As for the relation between the physical (chemical, biological, etc) processes of the brain and consciousness, you’re absolutely right that the latter necessarily arises from the former, but that does not mean that our consciousness is reducible to just those processes. Consciousness is an emergent phenomenon and, even if we were able to trace all the physical processes of the brain, we would still not be able to entirely explain our subjective experience.
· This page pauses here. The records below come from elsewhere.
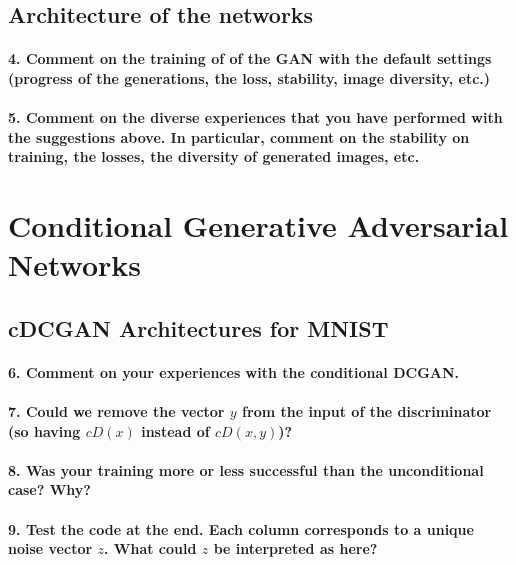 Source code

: \subsection{Architecture of the networks}

\paragraph*{4. Comment on the training of of the GAN with the default settings (progress of the generations, the loss, stability, image diversity, etc.)}

\paragraph*{5. Comment on the diverse experiences that you have performed with the suggestions above. In particular, comment on the stability on training, the losses, the diversity of generated images, etc.}

\section{Conditional Generative Adversarial Networks}


\subsection{cDCGAN Architectures for MNIST}


\paragraph*{6. Comment on your experiences with the conditional DCGAN.}

\paragraph*{7. Could we remove the vector $y$ from the input of the discriminator (so having $cD(x)$ instead of $cD(x, y)$)?}


\paragraph*{8. Was your training more or less successful than the unconditional case? Why?}

\paragraph*{9. Test the code at the end. Each column corresponds to a unique noise vector $z$. What could $z$ be interpreted as here?}

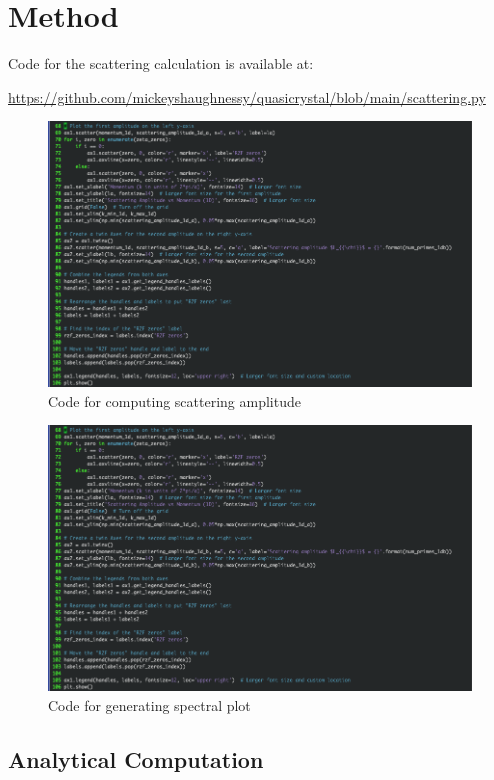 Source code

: \documentclass[11pt, oneside]{article}
\begin{document}
\section{Method}

Code for the scattering calculation is available at:
 
\url{https://github.com/mickeyshaughnessy/quasicrystal/blob/main/scattering.py}
 
\begin{figure}[htbp]
\begin{center}
    \includegraphics[width=0.8\linewidth]{../images/scattering_code.png}
\caption{Code for computing scattering amplitude}
\label{fig:scattering_code}
\end{center}
\end{figure}
 
\begin{figure}[htbp]
\begin{center}
    \includegraphics[width=0.8\linewidth]{../images/plotting_code.png}
\caption{Code for generating spectral plot}
\label{fig:plotting_code}
\end{center}
\end{figure}

\subsection{Analytical Computation}
 
\end{document}
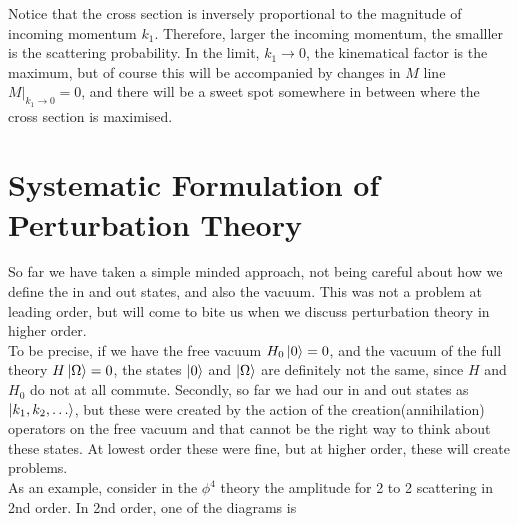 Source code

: \documentclass[11pt]{article}
\numberwithin{equation}{section}
\begin{document}
Notice that the cross section is inversely proportional to the magnitude of incoming momentum \(k_1\). Therefore, larger the incoming momentum, the smalller is the scattering probability. In the limit, \(k_1\to0\), the kinematical factor is the maximum, but of course this will be accompanied by changes in \(M\) line \(M|_{k_1\to 0} =  0\), and there will be a sweet spot somewhere in between where the cross section is maximised.

\newpage
\section{Systematic Formulation of Perturbation Theory}
So far we have taken a simple minded approach, not being careful about how we define the in and out states, and also the vacuum. This was not a problem at leading order, but will come to bite us when we discuss perturbation theory in higher order. \\

To be precise, if we have the free vacuum \(H_0\ket{0} = 0\), and the vacuum of the full theory \(H\ket{\Omega} = 0\), the states \(\ket{0}\) and \(\ket{\Omega}\) are definitely not the same, since \(H\) and \(H_0\) do not at all commute. Secondly, so far we had our in and out states as \(\ket{k_1, k_2, \ldots}\), but these were created by the action of the creation(annihilation) operators on the free vacuum and that cannot be the right way to think about these states. At lowest order these were fine, but at higher order, these will create problems. \\
As an example, consider in the \(\phi^4\) theory the amplitude for 2 to 2 scattering in 2nd order. In 2nd order, one of the diagrams is 
\begin{figure}[h]
    \centering
\end{figure}
\end{document}
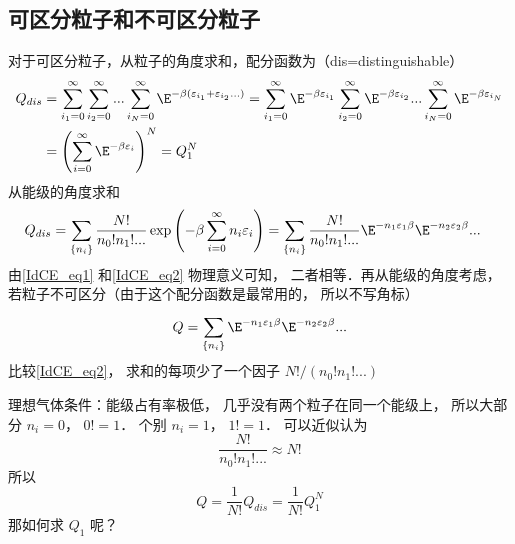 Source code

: 
\subsection{可区分粒子和不可区分粒子}
对于可区分粒子，从粒子的角度求和，配分函数为（dis=distinguishable）
\begin{equation}\label{IdCE_eq1}
\begin{aligned}
{Q_{dis}} & = \sum\limits_{{i_1} = 0}^\infty  {\sum\limits_{{i_2} = 0}^\infty  {...\sum\limits_{{i_N} = 0}^\infty  {{\E^{ - \beta ({\varepsilon_{{i_1}}} + {\varepsilon_{{i_2}}}...)}}} } } = \sum\limits_{{i_1} = 0}^\infty  {{\E^{ - \beta {\varepsilon_{{i_1}}}}}} \sum\limits_{{i_2} = 0}^\infty  {{\E^{ - \beta {\varepsilon_{{i_2}}}}}} ...\sum\limits_{{i_N} = 0}^\infty  {{\E^{ - \beta {\varepsilon_{{i_N}}}}}} \\
& = {\left( {\sum\limits_{i = 0}^\infty  {{\E^{ - \beta {\varepsilon_i}}}} } \right)^N}= Q_1^N
\end{aligned}
\end{equation}
从能级的角度求和
\begin{equation}\label{IdCE_eq2}
\begin{aligned}
{Q_{dis}} & = \sum\limits_{\{ {n_i}\} }^{} {\frac{{N!}}{{{n_0}!{n_1}!...}}\exp \left( { - \beta \sum\limits_{i = 0}^\infty  {{n_i}{\varepsilon_i}} } \right)} = \sum\limits_{\{ {n_i}\} }^{} {\frac{{N!}}{{{n_0}!{n_1}!...}}{\E^{ - {n_1}{\varepsilon_1}\beta }}{\E^{ - {n_2}{\varepsilon_2}\beta }}...}
\end{aligned}
\end{equation}
由\autoref{IdCE_eq1} 和\autoref{IdCE_eq2} 物理意义可知， 二者相等．再从能级的角度考虑， 若粒子不可区分（由于这个配分函数是最常用的， 所以不写角标）
\begin{equation}\label{IdCE_eq3}
Q = \sum\limits_{\{ {n_i}\} }^{} {{\E^{ - {n_1}{\varepsilon_1}\beta }}{\E^{ - {n_2}{\varepsilon_2}\beta }}...}
\end{equation}
比较\autoref{IdCE_eq2}，  求和的每项少了一个因子 ${{N!}}/({{{n_0}!{n_1}!...}})$

理想气体条件：能级占有率极低， 几乎没有两个粒子在同一个能级上， 所以大部分 ${n_i} = 0$，  $0! = 1$．  个别 ${n_i} = 1$，  $1! = 1$．
可以近似认为
\begin{equation}
\frac{{N!}}{{{n_0}!{n_1}!...}} \approx N!
\end{equation}
所以
\begin{equation}
Q = \frac{1}{{N!}}{Q_{dis}} = \frac{1}{{N!}}Q_1^N
\end{equation}
那如何求 $Q_1$ 呢？ 

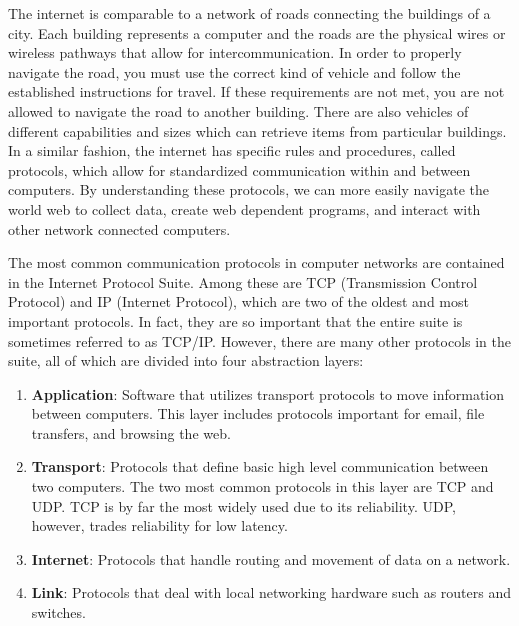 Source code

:
The internet is comparable to a network of roads connecting the buildings of a city. Each building represents a computer and the roads are the physical wires or wireless pathways that allow for intercommunication. In order to properly navigate the road, you must use the correct kind of vehicle and follow the established instructions for travel. If these requirements are not met, you are not allowed to navigate the road to another building. There are also vehicles of different capabilities and sizes which can retrieve items from particular buildings. In a similar fashion, the internet has specific rules and procedures, called protocols, which allow for standardized communication within and between computers. By understanding these protocols, we can more easily navigate the world web to collect data, create web dependent programs, and interact with other network connected computers.

The most common communication protocols in computer networks are contained in the Internet Protocol Suite. Among these are TCP (Transmission Control Protocol) and IP (Internet Protocol), which are two of the oldest and most important protocols. In fact, they are so important that the entire suite is sometimes referred to as TCP/IP. However, there are many other protocols in the suite, all of which are divided into four abstraction layers:
\begin{enumerate}
\item \textbf{Application}: Software that utilizes transport protocols to move information between computers.
This layer includes protocols important for email, file transfers, and browsing the web.
\item \textbf{Transport}: Protocols that define basic high level communication between two computers.
The two most common protocols in this layer are TCP and UDP.
TCP is by far the most widely used due to its reliability.
UDP, however, trades reliability for low latency.
\item \textbf{Internet}: Protocols that handle routing and movement of data on a network.
\item \textbf{Link}: Protocols that deal with local networking hardware such as routers and switches.
\end{enumerate}

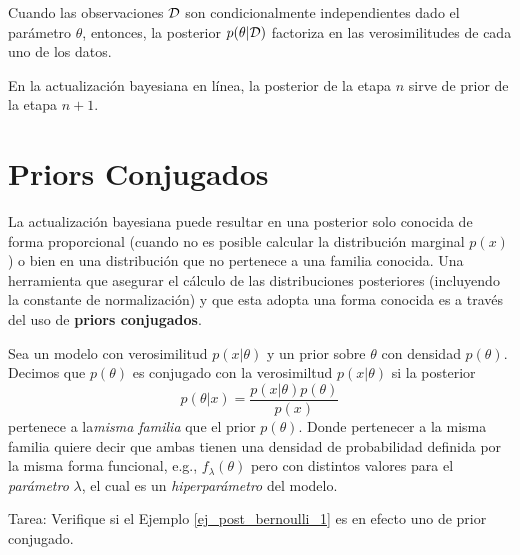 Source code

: \begin{remark}
Cuando las observaciones ${\mathcal D}$ son condicionalmente independientes dado el parámetro $\theta$, entonces, la posterior $p(\theta|{\mathcal D})$ factoriza en las verosimilitudes de cada uno de los datos. 
\end{remark}

\begin{remark}
En la actualización bayesiana en línea, la posterior de la etapa $n$ sirve de prior de la etapa $n+1$.
\end{remark}


\section{Priors Conjugados}

La actualización bayesiana puede resultar en una posterior solo conocida de forma proporcional (cuando no es posible calcular la distribución marginal $p(x)$) o bien en una distribución que no pertenece a una familia conocida. Una herramienta que asegurar el cálculo de las distribuciones posteriores (incluyendo la constante de normalización) y que esta adopta una forma conocida es a través del uso de \textbf{priors conjugados}.
\begin{definition}

Sea un modelo con verosimilitud $p(x|\theta)$ y un prior sobre $\theta$ con densidad $p(\theta)$. Decimos que $p(\theta)$ es conjugado con la verosimiltud $p(x|\theta)$ si la posterior 
\begin{equation}
	p(\theta|x) = \frac{p(x|\theta)p(\theta)}{p(x)}
\end{equation}
pertenece a la\textit{misma familia} que el prior $p(\theta)$. Donde pertenecer a la misma familia quiere decir que ambas tienen una densidad de probabilidad definida por la misma forma funcional, e.g., $f_\lambda(\theta)$ pero con distintos valores para el \textit{parámetro} $\lambda$, el cual es un \textit{hiperparámetro} del modelo.
\end{definition}


\begin{example}
\label{ej_post_bernoulli_2}
Tarea: Verifique si el Ejemplo \ref{ej_post_bernoulli_1} es en efecto uno de prior conjugado. 
\end{example}

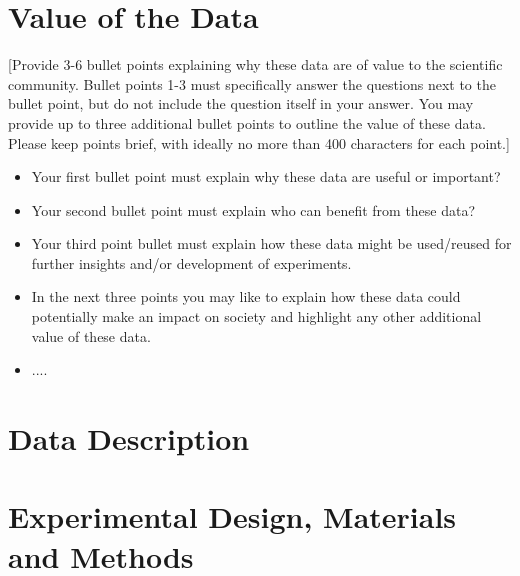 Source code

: \documentclass[times,final]{elsarticle.cls}
\begin{document}
\section*{Value of the Data}

[Provide 3-6 bullet points explaining why these data are of value to the scientific community. 
Bullet points 1-3 must specifically answer the questions next to the bullet point, 
but do not include the question itself in your answer. You may 
provide up to three additional bullet points to outline the value of these data. 
Please keep points brief, with ideally no more than 400 characters for each point.]

\begin{itemize}
\itemsep=0pt
\parsep=0pt
\item Your first bullet point must explain why these data are useful or important? 
\item Your second bullet point must explain who can benefit from these data?
\item Your third point bullet must explain how these data might be used/reused for 
further insights and/or development of experiments.
\item In the next three points you may like to explain how these data could 
potentially make an impact on society and highlight any other additional value of these data.
\item ....
\end{itemize}

\section*{Data Description}


\section*{Experimental Design, Materials and Methods}
\end{document}
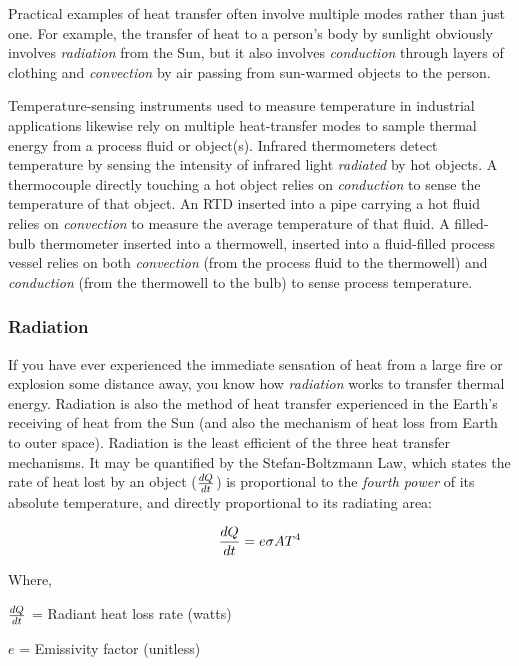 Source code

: Practical examples of heat transfer often involve multiple modes rather than just one.  For example, the transfer of heat to a person's body by sunlight obviously involves \textit{radiation} from the Sun, but it also involves \textit{conduction} through layers of clothing and \textit{convection} by air passing from sun-warmed objects to the person.  

Temperature-sensing instruments used to measure temperature in industrial applications likewise rely on multiple heat-transfer modes to sample thermal energy from a process fluid or object(s).  Infrared thermometers detect temperature by sensing the intensity of infrared light \textit{radiated} by hot objects.  A thermocouple directly touching a hot object relies on \textit{conduction} to sense the temperature of that object.  An RTD inserted into a pipe carrying a hot fluid relies on \textit{convection} to measure the average temperature of that fluid.  A filled-bulb thermometer inserted into a thermowell, inserted into a fluid-filled process vessel relies on both \textit{convection} (from the process fluid to the thermowell) and \textit{conduction} (from the thermowell to the bulb) to sense process temperature.




\filbreak
\subsubsection{Radiation}

If you have ever experienced the immediate sensation of heat from a large fire or explosion some distance away, you know how \textit{radiation} works to transfer thermal energy.  Radiation is also the method of heat transfer experienced in the Earth's receiving of heat from the Sun (and also the mechanism of heat loss from Earth to outer space).  Radiation is the least efficient of the three heat transfer mechanisms.  It may be quantified by the Stefan-Boltzmann Law, which states the rate of heat lost by an object ($dQ \over dt$) is proportional to the \textit{fourth power} of its absolute temperature, and directly proportional to its radiating area:     

$${dQ \over dt} = e \sigma A T^4$$

\noindent
Where,

$dQ \over dt$ = Radiant heat loss rate (watts)

$e$ = Emissivity factor (unitless)

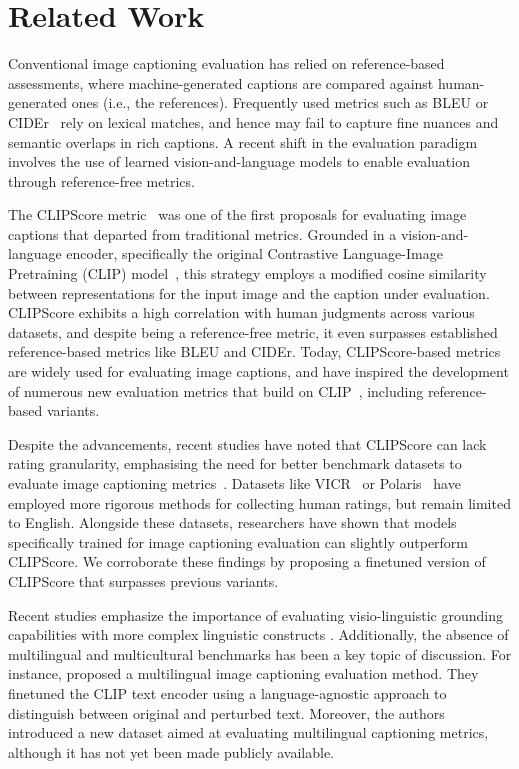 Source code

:\section{Related Work}
Conventional image captioning evaluation has relied on reference-based assessments, where machine-generated captions are compared against human-generated ones (i.e., the references). 
Frequently used metrics such as BLEU or CIDEr~\cite{vedantam2015cider}  rely on lexical matches, and hence may fail to capture fine nuances and semantic overlaps in rich captions. A recent shift in the evaluation paradigm involves the use of learned vision-and-language models to enable evaluation through reference-free metrics.

The CLIPScore metric~\cite{hessel2021clipscore} was one of the first proposals for evaluating image captions that departed from traditional metrics. Grounded in a vision-and-language encoder, specifically the original Contrastive Language-Image Pretraining (CLIP) model~\cite{radford2021learning}, this strategy employs a modified cosine similarity between representations for the input image and the caption under evaluation. CLIPScore exhibits a high correlation with human judgments across various datasets, and despite being a reference-free metric, it even surpasses established reference-based metrics like BLEU and CIDEr. Today, CLIPScore-based metrics are widely used for evaluating image captions, and have inspired the development of numerous new evaluation metrics that build on CLIP~\cite{sarto2023positive,hu2023infometic,kim2022mutual}, including reference-based variants.

Despite the advancements, recent studies have noted that CLIPScore can lack rating granularity, emphasising the need for better benchmark datasets to evaluate image captioning metrics~\cite{ahmadi2024examination}. Datasets like VICR~\cite{narins2024validated} or Polaris~\cite{wada2024polos} have employed more rigorous methods for collecting human ratings, but remain limited to English. Alongside these datasets, researchers have shown that models specifically trained for image captioning evaluation can slightly outperform CLIPScore. We corroborate these findings by proposing a finetuned version of CLIPScore that surpasses previous variants.

Recent studies emphasize the importance of evaluating visio-linguistic grounding capabilities with more complex linguistic constructs \cite{parcalabescu2022valse}. Additionally, the absence of multilingual and multicultural benchmarks has been a key topic of discussion. For instance, \citet{kim2023pr} proposed a multilingual image captioning evaluation method. They finetuned the CLIP text encoder using a language-agnostic approach to distinguish between original and perturbed text. Moreover, the authors introduced a new dataset aimed at evaluating multilingual captioning metrics, although it has not yet been made publicly available.

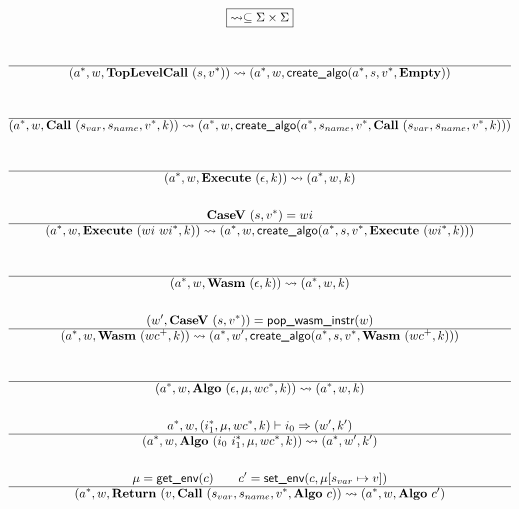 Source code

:\begin{gather*}
\boxed{\leadsto \subseteq \Sigma \times \Sigma} \\
%
\newline \\
  \\
  \hline
  (\seq{a}, w, \toplevelcall ~ (s, \seq v)) \leadsto (\seq{a}, w, \createalgo(\seq a, s, \seq v, \mt)) \\
%
\newline \\
  \\
  \hline
  (\seq{a}, w, \call ~ (s_{var}, s_{name}, \seq v, k)) \leadsto
  (\seq{a}, w, \createalgo(\seq a, s_{name}, \seq v, \call ~ (s_{var}, s_{name}, \seq v, k))) \\
%
\newline \\
  \\
  \hline
  (\seq{a}, w, \exe ~ (\epsilon, k)) \leadsto (\seq{a}, w, k) \\
%
\newline \\
  \casev ~ (s, \seq v) = wi \\
  \hline
  (\seq{a}, w, \exe ~ (wi ~ \seq{wi}, k)) \leadsto
  (\seq{a}, w, \createalgo(\seq a, s, \seq v, \exe ~ (\seq{wi}, k))) \\
%
\newline \\
  \\
  \hline
  (\seq{a}, w, \wasm ~ (\epsilon, k)) \leadsto (\seq{a}, w, k) \\
%
\newline \\
  (w', \casev ~ (s, \seq v)) = \popwasminstr(w) \\
  \hline
  (\seq{a}, w, \wasm ~ (wc^+, k))
  \leadsto
  (\seq{a}, w', \createalgo(\seq a, s, \seq v, \wasm ~ (wc^+, k))) \\
%
\newline \\
  \\
  \hline
  (\seq{a}, w, \algo ~ (\epsilon, \mu, \seq{wc}, k)) \leadsto (\seq{a}, w, k) \\
%
\newline \\
  \seq{a}, w, (\seq{i_1}, \mu, \seq{wc}, k) \vdash i_0 \Rightarrow (w', k') \\
  \hline
  (\seq{a}, w, \algo ~ (i_0 ~ \seq{i_1}, \mu, \seq{wc}, k)) \leadsto (\seq{a}, w', k') \\
%
\newline \\
  \mu = \getenv(c) \qquad c' = \setenv(c, \mu[s_{var} \mapsto v]) \\
  \hline
  (\seq{a}, w, \ret ~ (v, \call ~ (s_{var}, s_{name}, \seq v, \algo ~ c)) \leadsto
  (\seq a, w, \algo ~ c') \\
\end{gather*}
For scientific socialism, I think relying too much on a deterministic outlook creates a very sterile, complacent ideology. Look at the pre-WWII communist parties of Europe, who were positivistic determinists par excellence. They believed wholeheartedly in the inevitability of a socialist revolution, and look where that got them. I think a more productive view would be to embrace the inherent unpredictability of human action, our capacity to break out of a given historical moment. Nothing is guaranteed or pre-determined (however probable), and it is precisely because of that fact that our actions are meaningful, that praxis is a worthwhile endeavor.
I hope this doesn’t come off as too critical, I appreciate you sharing your views comrade
ok so where is the line between what’s been pre-determined and what hasn’t been? Or is everything that is to happen already guaranteed to happen, down to the smallest possible action?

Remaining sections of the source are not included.